WHAT IS EXPECTED: What lines of the material hold the string "параметрах"? Pull each of them out.

AVAILABLE DATA:
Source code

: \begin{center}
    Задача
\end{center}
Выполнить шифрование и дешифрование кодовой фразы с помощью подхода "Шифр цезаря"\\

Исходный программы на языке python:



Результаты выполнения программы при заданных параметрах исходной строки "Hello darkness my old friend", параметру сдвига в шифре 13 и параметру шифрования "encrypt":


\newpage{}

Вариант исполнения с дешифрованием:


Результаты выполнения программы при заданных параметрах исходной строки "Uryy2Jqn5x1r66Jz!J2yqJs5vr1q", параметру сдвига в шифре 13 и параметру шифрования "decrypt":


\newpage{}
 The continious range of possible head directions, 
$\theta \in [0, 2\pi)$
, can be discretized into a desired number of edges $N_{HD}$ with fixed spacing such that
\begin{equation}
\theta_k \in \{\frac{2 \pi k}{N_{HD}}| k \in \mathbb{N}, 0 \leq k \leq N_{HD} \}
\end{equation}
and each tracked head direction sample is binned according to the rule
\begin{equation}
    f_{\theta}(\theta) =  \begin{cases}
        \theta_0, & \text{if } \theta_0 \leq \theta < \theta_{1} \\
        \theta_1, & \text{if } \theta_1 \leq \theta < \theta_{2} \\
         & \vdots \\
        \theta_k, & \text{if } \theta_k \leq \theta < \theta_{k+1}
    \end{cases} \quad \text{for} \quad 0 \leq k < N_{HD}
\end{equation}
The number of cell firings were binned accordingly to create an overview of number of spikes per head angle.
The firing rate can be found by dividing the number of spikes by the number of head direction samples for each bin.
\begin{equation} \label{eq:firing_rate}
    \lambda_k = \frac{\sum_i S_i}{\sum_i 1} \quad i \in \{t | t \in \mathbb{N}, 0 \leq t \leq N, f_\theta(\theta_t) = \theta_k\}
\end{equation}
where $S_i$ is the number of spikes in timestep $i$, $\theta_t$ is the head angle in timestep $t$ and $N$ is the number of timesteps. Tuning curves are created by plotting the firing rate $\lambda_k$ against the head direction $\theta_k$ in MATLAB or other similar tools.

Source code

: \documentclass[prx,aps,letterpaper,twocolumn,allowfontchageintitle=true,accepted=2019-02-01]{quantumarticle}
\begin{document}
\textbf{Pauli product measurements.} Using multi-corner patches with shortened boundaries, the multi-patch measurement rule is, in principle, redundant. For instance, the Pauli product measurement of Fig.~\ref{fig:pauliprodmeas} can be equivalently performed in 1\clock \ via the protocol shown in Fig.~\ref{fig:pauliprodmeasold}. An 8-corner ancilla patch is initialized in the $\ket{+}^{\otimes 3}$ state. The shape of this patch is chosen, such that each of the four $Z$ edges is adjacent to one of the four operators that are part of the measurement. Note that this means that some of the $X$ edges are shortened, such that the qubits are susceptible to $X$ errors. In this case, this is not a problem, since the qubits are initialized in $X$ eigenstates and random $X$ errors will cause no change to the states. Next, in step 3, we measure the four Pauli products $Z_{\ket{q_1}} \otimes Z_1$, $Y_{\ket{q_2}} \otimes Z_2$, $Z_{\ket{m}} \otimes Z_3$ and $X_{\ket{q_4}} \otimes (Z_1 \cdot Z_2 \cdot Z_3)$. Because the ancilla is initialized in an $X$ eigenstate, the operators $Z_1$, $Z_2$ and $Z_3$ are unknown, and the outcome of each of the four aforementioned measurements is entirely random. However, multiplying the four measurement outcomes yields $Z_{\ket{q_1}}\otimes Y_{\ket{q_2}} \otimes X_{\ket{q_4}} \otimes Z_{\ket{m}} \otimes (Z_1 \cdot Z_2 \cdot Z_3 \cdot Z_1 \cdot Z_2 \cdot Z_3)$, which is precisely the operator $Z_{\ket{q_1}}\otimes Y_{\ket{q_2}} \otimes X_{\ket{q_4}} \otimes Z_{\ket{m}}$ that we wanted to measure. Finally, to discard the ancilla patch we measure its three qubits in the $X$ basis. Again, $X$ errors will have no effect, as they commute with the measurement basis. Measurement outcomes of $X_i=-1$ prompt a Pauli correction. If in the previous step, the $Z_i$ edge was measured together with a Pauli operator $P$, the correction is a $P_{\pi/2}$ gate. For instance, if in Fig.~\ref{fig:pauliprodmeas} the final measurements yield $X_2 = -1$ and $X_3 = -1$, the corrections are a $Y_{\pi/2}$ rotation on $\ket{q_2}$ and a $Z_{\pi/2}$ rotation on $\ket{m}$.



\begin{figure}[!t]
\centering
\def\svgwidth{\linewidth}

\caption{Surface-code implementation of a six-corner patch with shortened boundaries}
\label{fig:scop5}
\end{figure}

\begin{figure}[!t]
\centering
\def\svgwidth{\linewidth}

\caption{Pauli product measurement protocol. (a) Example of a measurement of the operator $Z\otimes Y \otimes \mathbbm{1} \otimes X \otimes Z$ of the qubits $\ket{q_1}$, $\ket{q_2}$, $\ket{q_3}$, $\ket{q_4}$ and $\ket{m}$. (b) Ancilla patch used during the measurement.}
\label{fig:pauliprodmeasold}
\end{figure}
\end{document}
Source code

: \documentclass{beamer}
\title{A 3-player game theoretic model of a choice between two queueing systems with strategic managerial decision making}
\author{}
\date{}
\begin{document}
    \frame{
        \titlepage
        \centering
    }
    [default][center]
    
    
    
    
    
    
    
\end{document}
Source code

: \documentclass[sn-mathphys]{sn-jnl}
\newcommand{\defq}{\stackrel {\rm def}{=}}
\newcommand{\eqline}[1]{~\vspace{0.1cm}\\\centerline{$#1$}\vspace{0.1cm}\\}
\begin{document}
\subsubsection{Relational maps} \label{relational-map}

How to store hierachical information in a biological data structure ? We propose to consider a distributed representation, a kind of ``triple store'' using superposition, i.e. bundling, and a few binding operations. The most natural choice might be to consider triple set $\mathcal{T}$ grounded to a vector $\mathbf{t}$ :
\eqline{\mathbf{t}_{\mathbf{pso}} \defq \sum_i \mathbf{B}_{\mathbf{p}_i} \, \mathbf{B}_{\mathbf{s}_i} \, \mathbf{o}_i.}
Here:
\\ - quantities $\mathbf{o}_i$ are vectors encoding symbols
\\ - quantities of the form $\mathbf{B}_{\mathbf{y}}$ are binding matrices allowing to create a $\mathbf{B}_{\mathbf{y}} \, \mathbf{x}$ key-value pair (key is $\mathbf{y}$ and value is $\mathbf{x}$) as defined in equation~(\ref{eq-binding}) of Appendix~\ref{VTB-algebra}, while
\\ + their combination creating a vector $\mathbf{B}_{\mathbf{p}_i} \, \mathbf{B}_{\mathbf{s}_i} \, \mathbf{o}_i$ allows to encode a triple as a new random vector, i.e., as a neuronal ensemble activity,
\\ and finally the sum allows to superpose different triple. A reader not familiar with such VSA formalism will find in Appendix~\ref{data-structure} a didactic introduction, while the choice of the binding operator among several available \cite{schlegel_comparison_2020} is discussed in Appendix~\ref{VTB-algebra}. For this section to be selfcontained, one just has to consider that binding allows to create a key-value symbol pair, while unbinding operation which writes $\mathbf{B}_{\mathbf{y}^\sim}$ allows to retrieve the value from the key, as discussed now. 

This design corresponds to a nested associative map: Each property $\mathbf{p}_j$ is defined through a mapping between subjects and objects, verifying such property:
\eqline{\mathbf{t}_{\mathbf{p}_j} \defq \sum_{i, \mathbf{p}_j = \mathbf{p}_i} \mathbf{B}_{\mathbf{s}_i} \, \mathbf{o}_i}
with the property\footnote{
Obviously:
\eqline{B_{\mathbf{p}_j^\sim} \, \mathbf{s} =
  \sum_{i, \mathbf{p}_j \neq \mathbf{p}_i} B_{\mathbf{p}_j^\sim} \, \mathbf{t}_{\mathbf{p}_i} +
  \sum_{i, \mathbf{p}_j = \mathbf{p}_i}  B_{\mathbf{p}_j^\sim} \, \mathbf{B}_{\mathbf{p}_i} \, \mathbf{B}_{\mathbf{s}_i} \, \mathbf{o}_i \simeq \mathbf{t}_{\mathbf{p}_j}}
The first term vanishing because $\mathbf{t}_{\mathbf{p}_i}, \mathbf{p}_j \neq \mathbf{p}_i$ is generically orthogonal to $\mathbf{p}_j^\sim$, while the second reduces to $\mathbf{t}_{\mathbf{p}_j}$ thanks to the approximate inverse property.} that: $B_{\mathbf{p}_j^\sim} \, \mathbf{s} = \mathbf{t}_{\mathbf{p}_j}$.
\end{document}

EXERCISE RESULT:
Результаты выполнения программы при заданных параметрах исходной строки "Hello darkness my old friend", параметру сдвига в шифре 13 и параметру шифрования "encrypt":
Результаты выполнения программы при заданных параметрах исходной строки "Uryy2Jqn5x1r66Jz!J2yqJs5vr1q", параметру сдвига в шифре 13 и параметру шифрования "decrypt":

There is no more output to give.